H
hereditary day of media policy
By Rainer Maria Rilke-Robra
Sir: it’s time. The summer of my term was very big.
Cast your shadow on broadcasting reform,
and let the winds loose in the asylum corridors.
Command the last state treaties to be full;
give them two additional paragraphs on the press question,
urge them to complete the KEF process and carry
Contribution stability as a goal for all times.
Anyone who doesn’t have a majority now will soon no longer have one.
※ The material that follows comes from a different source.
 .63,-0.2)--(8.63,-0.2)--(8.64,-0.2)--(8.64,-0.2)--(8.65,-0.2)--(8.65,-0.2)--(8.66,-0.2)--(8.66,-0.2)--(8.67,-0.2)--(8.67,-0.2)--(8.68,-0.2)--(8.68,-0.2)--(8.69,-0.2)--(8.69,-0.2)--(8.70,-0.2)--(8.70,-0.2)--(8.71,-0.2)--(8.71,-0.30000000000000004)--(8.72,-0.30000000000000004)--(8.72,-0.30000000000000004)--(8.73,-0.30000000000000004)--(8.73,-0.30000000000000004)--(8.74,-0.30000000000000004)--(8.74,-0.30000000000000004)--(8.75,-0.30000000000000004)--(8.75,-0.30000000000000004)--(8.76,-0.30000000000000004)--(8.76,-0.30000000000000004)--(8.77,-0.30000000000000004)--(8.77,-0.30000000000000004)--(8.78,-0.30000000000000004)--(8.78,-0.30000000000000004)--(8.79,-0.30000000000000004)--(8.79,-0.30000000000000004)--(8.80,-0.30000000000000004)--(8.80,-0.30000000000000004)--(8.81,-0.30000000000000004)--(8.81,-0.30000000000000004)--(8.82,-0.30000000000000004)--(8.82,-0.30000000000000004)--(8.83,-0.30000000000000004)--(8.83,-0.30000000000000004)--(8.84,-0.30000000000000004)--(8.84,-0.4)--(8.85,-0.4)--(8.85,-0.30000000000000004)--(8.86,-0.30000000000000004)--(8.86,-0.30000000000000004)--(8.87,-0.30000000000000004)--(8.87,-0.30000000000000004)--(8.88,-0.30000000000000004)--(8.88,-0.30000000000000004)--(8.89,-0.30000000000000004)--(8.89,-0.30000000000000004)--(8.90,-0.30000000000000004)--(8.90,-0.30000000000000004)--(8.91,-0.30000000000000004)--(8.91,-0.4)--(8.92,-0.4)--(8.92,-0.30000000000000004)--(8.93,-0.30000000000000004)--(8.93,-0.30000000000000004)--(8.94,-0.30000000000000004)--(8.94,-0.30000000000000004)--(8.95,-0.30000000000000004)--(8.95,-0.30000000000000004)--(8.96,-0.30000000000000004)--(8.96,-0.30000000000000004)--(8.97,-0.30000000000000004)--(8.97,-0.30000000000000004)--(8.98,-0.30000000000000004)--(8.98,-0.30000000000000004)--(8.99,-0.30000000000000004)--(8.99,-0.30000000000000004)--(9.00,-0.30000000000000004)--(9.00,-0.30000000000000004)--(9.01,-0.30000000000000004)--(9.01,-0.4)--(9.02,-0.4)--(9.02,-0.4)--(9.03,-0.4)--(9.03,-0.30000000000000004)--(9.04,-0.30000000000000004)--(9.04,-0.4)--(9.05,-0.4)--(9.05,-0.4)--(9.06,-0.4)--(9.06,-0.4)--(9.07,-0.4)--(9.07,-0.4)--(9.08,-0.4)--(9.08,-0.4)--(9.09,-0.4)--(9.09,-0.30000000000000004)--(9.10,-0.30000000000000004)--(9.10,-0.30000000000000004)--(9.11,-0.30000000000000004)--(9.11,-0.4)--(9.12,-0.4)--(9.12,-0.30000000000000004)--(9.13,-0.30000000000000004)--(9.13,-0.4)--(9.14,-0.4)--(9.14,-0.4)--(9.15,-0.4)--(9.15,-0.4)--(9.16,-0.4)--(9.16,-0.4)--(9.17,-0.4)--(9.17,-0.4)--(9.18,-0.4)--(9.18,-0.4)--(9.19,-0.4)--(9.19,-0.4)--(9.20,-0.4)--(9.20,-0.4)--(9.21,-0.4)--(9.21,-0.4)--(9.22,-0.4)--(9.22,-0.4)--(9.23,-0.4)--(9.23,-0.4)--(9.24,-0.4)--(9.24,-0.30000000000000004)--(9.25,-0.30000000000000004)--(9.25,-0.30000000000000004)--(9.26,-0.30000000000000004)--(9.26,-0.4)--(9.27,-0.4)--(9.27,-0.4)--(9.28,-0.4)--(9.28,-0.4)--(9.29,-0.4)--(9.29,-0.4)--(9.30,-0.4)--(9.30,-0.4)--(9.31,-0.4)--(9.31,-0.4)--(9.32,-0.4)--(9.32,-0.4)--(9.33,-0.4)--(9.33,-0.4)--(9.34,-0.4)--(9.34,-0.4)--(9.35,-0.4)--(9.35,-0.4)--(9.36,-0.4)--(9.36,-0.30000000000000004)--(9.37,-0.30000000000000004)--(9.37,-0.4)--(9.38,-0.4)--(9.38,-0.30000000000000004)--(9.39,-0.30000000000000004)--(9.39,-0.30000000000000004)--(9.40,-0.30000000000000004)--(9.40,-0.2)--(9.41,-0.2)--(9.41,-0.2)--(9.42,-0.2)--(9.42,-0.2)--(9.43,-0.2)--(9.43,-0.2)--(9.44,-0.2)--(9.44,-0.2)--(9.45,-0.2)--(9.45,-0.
Whoever is alone now will remain so for a long time,
will watch, read, write long constitutional complaints
and will be back and forth at media conventions
wander restlessly and rub your eyes.
This could be a summary of what the CDU factions of Saxony and Saxony-Anhalt put together in their “joint resolution paper” for their 2026 winter meeting last week. And it’s true about the autumn of media politics. Saxony-Anhalt’s head of the state chancellor Rainer Robrawho has been involved in the battle with the Union like no other Union politician for over two decades Public law is likely to leave this year. The Magdeburg state parliament will be re-elected in the fall, and according to all surveys, the AfD is currently clearly ahead.
This is as slim as it is impossible to implement
So the resolution paper has something of a legacy and is making a ripple. Essential points of the ÖRR reform are “not yet covered” by the Reform State Treaty. In other areas there is a risk of “expanding rather than streamlining the cost framework” because the broadcasters are now supposed to become a platform. The merger of ARD and ZDF is once again on the cards without becoming concrete. “The mission and structure of the ÖRR must therefore be further reformed, without prohibitions on thinking and the sensitivities of individual federal states,” demands the paper. This is as slim as it is impossible to implement.
The institutions are currently struggling with the reduction in departmental channels that has already been imposed on them. “Next level shit,” ARD chairman Florian Hager called it, because he not only has to get his own nine-fold pile of chickens into the stable, but also ZDF.
But do people really want less ÖRR? No, they want him differently. Slimmer, perhaps, but that’s not the core of the problem.
The MDR, which has always been slim and will hopefully soon be spruced up, is moving forward and will only have one program director. An old friend will probably bring the bunch together. Boris Lochthofen was MDR boss in Thuringia from 2016-2023, so he knows his stable. And because the headquarters of the future MDR overall program director has to be in Saxony-Anhalt due to the sensitivities of a very specific federal state, he even has to deal with Robra again. “The institution isn’t allowed to choose its own location with a view to efficiency? That’s strange.” says the roommate.